> **Directions**: Begin at the line containing "Show the statistics" and end at the final line of the entries. Please reproduce those lines exactly.

> **Entries supplied**:
◆ ◆ ◆ ◆ ◆ ◆ ◆

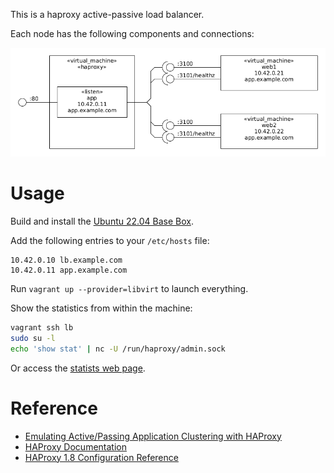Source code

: This is a haproxy active-passive load balancer.

Each node has the following components and connections:

![](architecture.png)

# Usage

Build and install the [Ubuntu 22.04 Base Box](https://github.com/rgl/ubuntu-vagrant).

Add the following entries to your `/etc/hosts` file:

```
10.42.0.10 lb.example.com
10.42.0.11 app.example.com
```

Run `vagrant up --provider=libvirt` to launch everything.

Show the statistics from within the machine:

```bash
vagrant ssh lb
sudo su -l
echo 'show stat' | nc -U /run/haproxy/admin.sock
```

Or access the [statists web page](http://10.42.0.10:9000).

# Reference

 * [Emulating Active/Passing Application Clustering with HAProxy](https://www.haproxy.com/blog/emulating-activepassing-application-clustering-with-haproxy/)
 * [HAProxy Documentation](http://www.haproxy.org/#docs)
 * [HAProxy 1.8 Configuration Reference](http://cbonte.github.io/haproxy-dconv/1.8/configuration.html)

◆ ◆ ◆ ◆ ◆ ◆ ◆

> **Output for this task**:
Show the statistics from within the machine:

```bash
vagrant ssh lb
sudo su -l
echo 'show stat' | nc -U /run/haproxy/admin.sock
```

Or access the [statists web page](http://10.42.0.10:9000).

# Reference

 * [Emulating Active/Passing Application Clustering with HAProxy](https://www.haproxy.com/blog/emulating-activepassing-application-clustering-with-haproxy/)
 * [HAProxy Documentation](http://www.haproxy.org/#docs)
 * [HAProxy 1.8 Configuration Reference](http://cbonte.github.io/haproxy-dconv/1.8/configuration.html)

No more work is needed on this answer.